**Given entries**
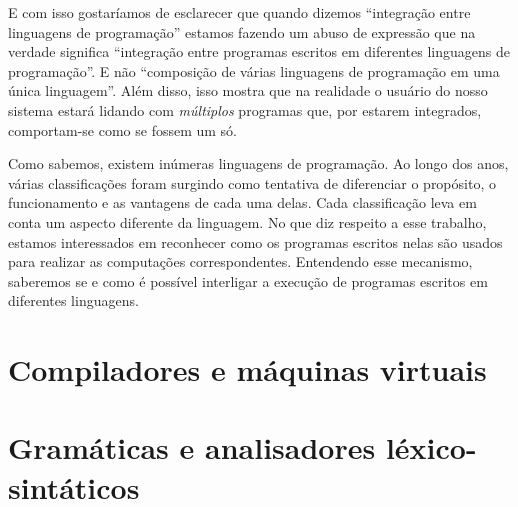 
  E com isso gostaríamos de esclarecer que quando dizemos ``integração entre
  linguagens de programação'' estamos fazendo um abuso de expressão que na
  verdade significa ``integração entre programas escritos em diferentes
  linguagens de programação''. E não ``composição de várias linguagens de
  programação em uma única linguagem''. Além disso, isso mostra que na realidade
  o usuário do nosso sistema estará lidando com \emph{múltiplos} programas que,
  por estarem integrados, comportam-se como se fossem um só.

  Como sabemos, existem inúmeras linguagens de programação. Ao longo dos anos,
  várias classificações foram surgindo como tentativa de diferenciar o
  propósito, o funcionamento e as vantagens de cada uma delas. Cada
  classificação leva em conta um aspecto diferente da linguagem. No que diz
  respeito a esse trabalho, estamos interessados em reconhecer como os programas
  escritos nelas são usados para realizar as computações correspondentes.
  Entendendo esse mecanismo, saberemos se e como é possível interligar a
  execução de programas escritos em diferentes linguagens.

  \section{Compiladores e máquinas virtuais}
  \label{cap:conceitos:compiladores}


  \section{Gramáticas e analisadores léxico-sintáticos}
  \label{cap:conceitos:gramaticas}

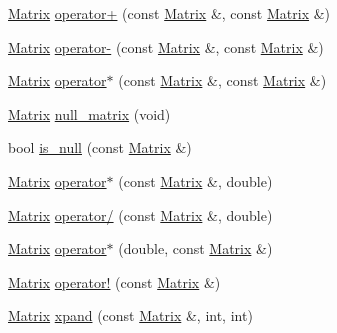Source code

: \begin{DoxyCompactItemize}
\item 
\hyperlink{classchittmatrix_1_1Matrix}{\-Matrix} \hyperlink{classchittmatrix_1_1Matrix_a6d11ed998cc31f97481d26e07afa66d8}{operator+} (const \hyperlink{classchittmatrix_1_1Matrix}{\-Matrix} \&, const \hyperlink{classchittmatrix_1_1Matrix}{\-Matrix} \&)
\item 
\hyperlink{classchittmatrix_1_1Matrix}{\-Matrix} \hyperlink{classchittmatrix_1_1Matrix_a9ed5b2e849ee4b8282934405339fd7a1}{operator-\/} (const \hyperlink{classchittmatrix_1_1Matrix}{\-Matrix} \&, const \hyperlink{classchittmatrix_1_1Matrix}{\-Matrix} \&)
\item 
\hyperlink{classchittmatrix_1_1Matrix}{\-Matrix} \hyperlink{classchittmatrix_1_1Matrix_adf38db67cba468ce4b579a29b568aa5b}{operator$\ast$} (const \hyperlink{classchittmatrix_1_1Matrix}{\-Matrix} \&, const \hyperlink{classchittmatrix_1_1Matrix}{\-Matrix} \&)
\item 
\hyperlink{classchittmatrix_1_1Matrix}{\-Matrix} \hyperlink{classchittmatrix_1_1Matrix_a853635295a3a5ee1479dbaeace7e7d5f}{null\-\_\-matrix} (void)
\item 
bool \hyperlink{classchittmatrix_1_1Matrix_ad43fc2b9436b8dff4587ba7156b79d1c}{is\-\_\-null} (const \hyperlink{classchittmatrix_1_1Matrix}{\-Matrix} \&)
\item 
\hyperlink{classchittmatrix_1_1Matrix}{\-Matrix} \hyperlink{classchittmatrix_1_1Matrix_a40932f59a1546ce6d3826019a05bab6b}{operator$\ast$} (const \hyperlink{classchittmatrix_1_1Matrix}{\-Matrix} \&, double)
\item 
\hyperlink{classchittmatrix_1_1Matrix}{\-Matrix} \hyperlink{classchittmatrix_1_1Matrix_afe8aa28ee4ef3b51c41384487bb9ba02}{operator/} (const \hyperlink{classchittmatrix_1_1Matrix}{\-Matrix} \&, double)
\item 
\hyperlink{classchittmatrix_1_1Matrix}{\-Matrix} \hyperlink{classchittmatrix_1_1Matrix_a492b39cef7e644e988bae3f2688d6c4a}{operator$\ast$} (double, const \hyperlink{classchittmatrix_1_1Matrix}{\-Matrix} \&)
\item 
\hyperlink{classchittmatrix_1_1Matrix}{\-Matrix} \hyperlink{classchittmatrix_1_1Matrix_ab412dd1bebfeb5bf47f23e4da4468efa}{operator!} (const \hyperlink{classchittmatrix_1_1Matrix}{\-Matrix} \&)
\item 
\hyperlink{classchittmatrix_1_1Matrix}{\-Matrix} \hyperlink{classchittmatrix_1_1Matrix_a5e7ddcedc879fd208902ad910186f3c2}{xpand} (const \hyperlink{classchittmatrix_1_1Matrix}{\-Matrix} \&, int, int)

\end{DoxyCompactItemize}
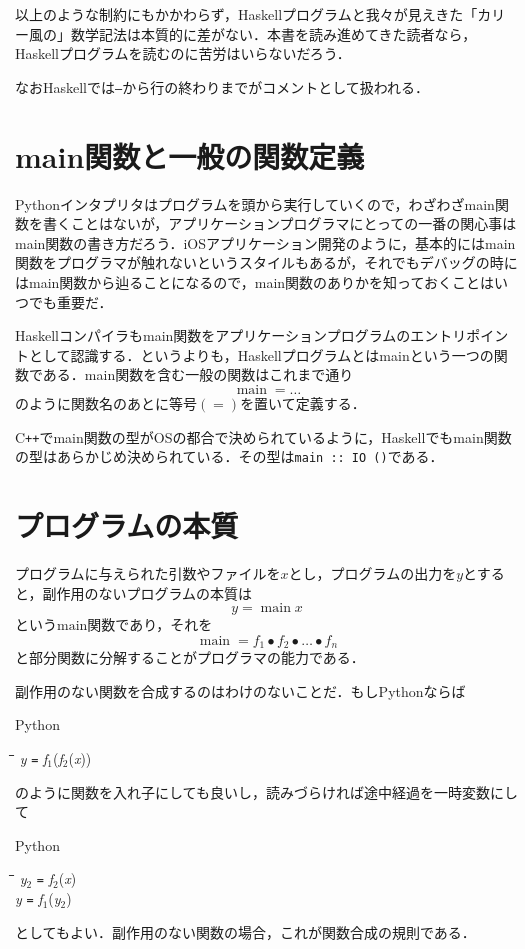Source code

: \documentclass[twocolumn]{jsbook}
\newcommand{\programminglanguage}[1]{\textsf{#1}}
\newcommand{\cxx}{\programminglanguage{C}\texttt{++}}
\newcommand{\haskell}{\programminglanguage{Haskell}}
\newcommand{\python}{\programminglanguage{Python}}
\newcommand{\code}[1]{\texttt{#1}}
\newenvironment{pythoncode}{\begin{itembox}[r]{\python}}{\end{itembox}}
\newenvironment{pythontab}{\begin{tabbing}\hspace*{1em}\=\hspace*{1em}\=\hspace*{1em}\=\hspace*{1em}\=\kill}{\end{tabbing}}
\newcommand{\pthnId}[1]{\textit{#1}}
\newcommand{\pthnOp}[1]{\texttt{#1}}
\DeclareMathOperator{\mathCompose}{\bullet}
\DeclareMathOperator{\mathMain}{main}
\begin{document}
以上のような制約にもかかわらず，\haskell プログラムと我々が見えきた「カリー風の」数学記法は本質的に差がない．本書を読み進めてきた読者なら，\haskell プログラムを読むのに苦労はいらないだろう．

なお\haskell では\code{--}から行の終わりまでがコメントとして扱われる．

\section{main関数と一般の関数定義}

\python インタプリタはプログラムを頭から実行していくので，わざわざmain関数を書くことはないが，アプリケーションプログラマにとっての一番の関心事はmain関数の書き方だろう．iOSアプリケーション開発のように，基本的にはmain関数をプログラマが触れないというスタイルもあるが，それでもデバッグの時にはmain関数から辿ることになるので，main関数のありかを知っておくことはいつでも重要だ．

\haskell コンパイラもmain関数をアプリケーションプログラムのエントリポイントとして認識する．というよりも，\haskell プログラムとはmainという一つの関数である．main関数を含む一般の関数はこれまで通り
\begin{equation}
\mathMain=\dots
\end{equation}
のように関数名のあとに等号$(=)$を置いて定義する．

\cxx でmain関数の型がOSの都合で決められているように，\haskell でもmain関数の型はあらかじめ決められている．その型は\code{main :: IO ()}である．


\section{プログラムの本質}

プログラムに与えられた引数やファイルを$x$とし，プログラムの出力を$y$とすると，副作用のないプログラムの本質は
\begin{equation}
y=\mathMain x
\end{equation}
という$\text{main}$関数であり，それを
\begin{equation}
\mathMain=f_1\mathCompose f_2\mathCompose\dots\mathCompose f_n
\end{equation}
と部分関数に分解することがプログラマの能力である．

副作用のない関数を合成するのはわけのないことだ．もし\python ならば
\begin{pythoncode}
\begin{pythontab}
\pthnId{y} \pthnOp{=} \pthnId{f}${}_1$(\pthnId{f}${}_2$(\pthnId{x}))
\end{pythontab}
\end{pythoncode}
のように関数を入れ子にしても良いし，読みづらければ途中経過を一時変数にして
\begin{pythoncode}
\begin{pythontab}
\pthnId{y}${}_2$ \pthnOp{=} \pthnId{f}${}_2$(\pthnId{x})\\
\pthnId{y} \pthnOp{=} \pthnId{f}${}_1$(\pthnId{y}${}_2$)
\end{pythontab}
\end{pythoncode}
としてもよい．副作用のない関数の場合，これが関数合成の規則である．
\end{document}
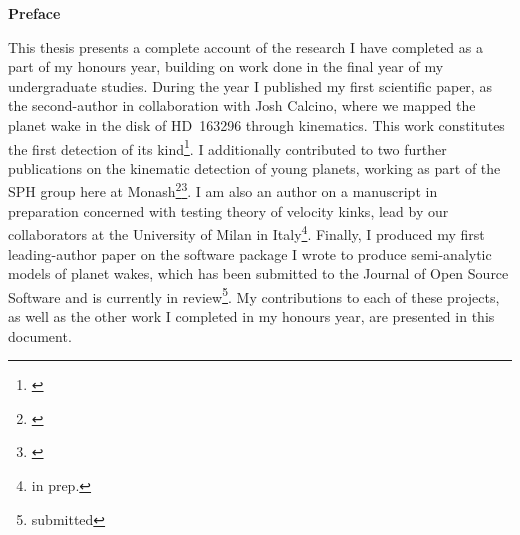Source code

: {}

\begin{center}
    
    {\Large \textbf{Preface}}
    
\end{center}

\noindent This thesis presents a complete account of the research I have completed as a part of my honours year, building on work done in the final year of my undergraduate studies.
During the year I published my first scientific paper, as the second-author in collaboration with Josh Calcino, where we mapped the planet wake in the disk of HD~163296 through kinematics.
This work constitutes the first detection of its kind\footnote{\citealt{calcino2022}}. 
I additionally contributed to two further publications on the kinematic detection of young planets, working as part of the SPH group here at Monash\footnote{\citealt{verrios2022}}\footnote{\citealt{garg2022}}.
I am also an author on a manuscript in preparation concerned with testing theory of velocity kinks, lead by our collaborators at the University of Milan in Italy\footnote{\citeauthor{fasanoinprep.} in prep.}.
Finally, I produced my first leading-author paper on the software package I wrote to produce semi-analytic models of planet wakes, which has been submitted to the Journal of Open Source Software and is currently in review\footnote{\citeauthor{hildersubmitted} submitted}.
My contributions to each of these projects, as well as the other work I completed in my honours year, are presented in this document.


\newpage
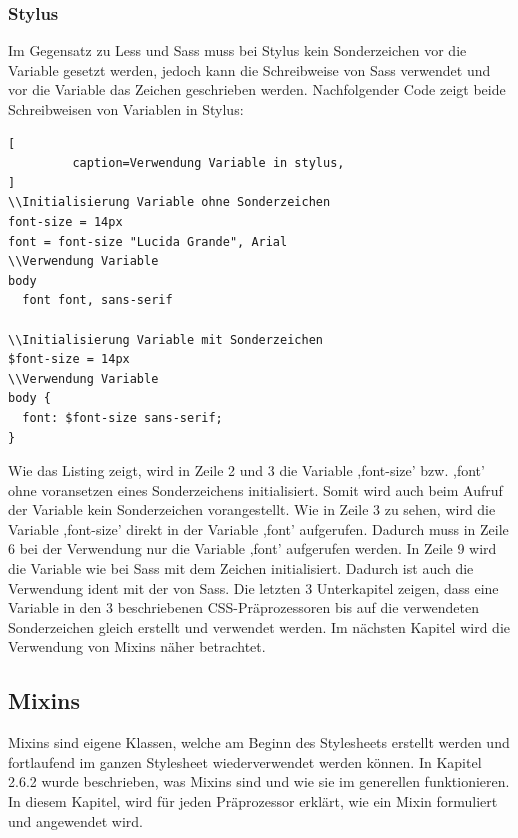 \subsubsection{Stylus}
Im Gegensatz zu Less und Sass muss bei Stylus kein Sonderzeichen vor die Variable gesetzt werden, jedoch kann die Schreibweise von Sass verwendet und vor die Variable das Zeichen \glqq{\$}\grqq{} geschrieben werden. Nachfolgender Code zeigt beide Schreibweisen von Variablen in Stylus:
\begin{lstlisting}[
         caption=Verwendung Variable in stylus,
]
\\Initialisierung Variable ohne Sonderzeichen
font-size = 14px
font = font-size "Lucida Grande", Arial
\\Verwendung Variable
body
  font font, sans-serif

\\Initialisierung Variable mit Sonderzeichen
$font-size = 14px
\\Verwendung Variable
body {
  font: $font-size sans-serif;
}
\end{lstlisting}\autocite[]{LearnBoost.2010}
Wie das Listing zeigt, wird in Zeile 2 und 3 die Variable ,font-size' bzw. ,font' ohne voransetzen eines Sonderzeichens initialisiert. Somit wird auch beim Aufruf der Variable kein Sonderzeichen vorangestellt. Wie in Zeile 3 zu sehen, wird die Variable ,font-size' direkt in der Variable ,font' aufgerufen. Dadurch muss in Zeile 6 bei der Verwendung nur die Variable ,font' aufgerufen werden.\newline
In Zeile 9 wird die Variable wie bei Sass mit dem Zeichen \glqq{\$}\grqq{} initialisiert. Dadurch ist auch die Verwendung ident mit der von Sass.\newline\newline
Die letzten 3 Unterkapitel zeigen, dass eine Variable in den 3 beschriebenen CSS-Präprozessoren bis auf die verwendeten Sonderzeichen gleich erstellt und verwendet werden.\newline
Im nächsten Kapitel wird die Verwendung von Mixins näher betrachtet.
\newpage
\subsection{Mixins}
Mixins sind eigene Klassen, welche am Beginn des Stylesheets erstellt werden und fortlaufend im ganzen Stylesheet wiederverwendet werden können. \newline
In Kapitel 2.6.2 wurde beschrieben, was Mixins sind und wie sie im generellen funktionieren. In diesem Kapitel, wird für jeden Präprozessor erklärt, wie ein Mixin formuliert und angewendet wird.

**Work request**
Print, exactly as written, the lines above from the first one to the one containing "respeito a esse". Leave out pictures.

**Answer for this exercise**
  E com isso gostaríamos de esclarecer que quando dizemos ``integração entre
  linguagens de programação'' estamos fazendo um abuso de expressão que na
  verdade significa ``integração entre programas escritos em diferentes
  linguagens de programação''. E não ``composição de várias linguagens de
  programação em uma única linguagem''. Além disso, isso mostra que na realidade
  o usuário do nosso sistema estará lidando com \emph{múltiplos} programas que,
  por estarem integrados, comportam-se como se fossem um só.

  Como sabemos, existem inúmeras linguagens de programação. Ao longo dos anos,
  várias classificações foram surgindo como tentativa de diferenciar o
  propósito, o funcionamento e as vantagens de cada uma delas. Cada
  classificação leva em conta um aspecto diferente da linguagem. No que diz
  respeito a esse trabalho, estamos interessados em reconhecer como os programas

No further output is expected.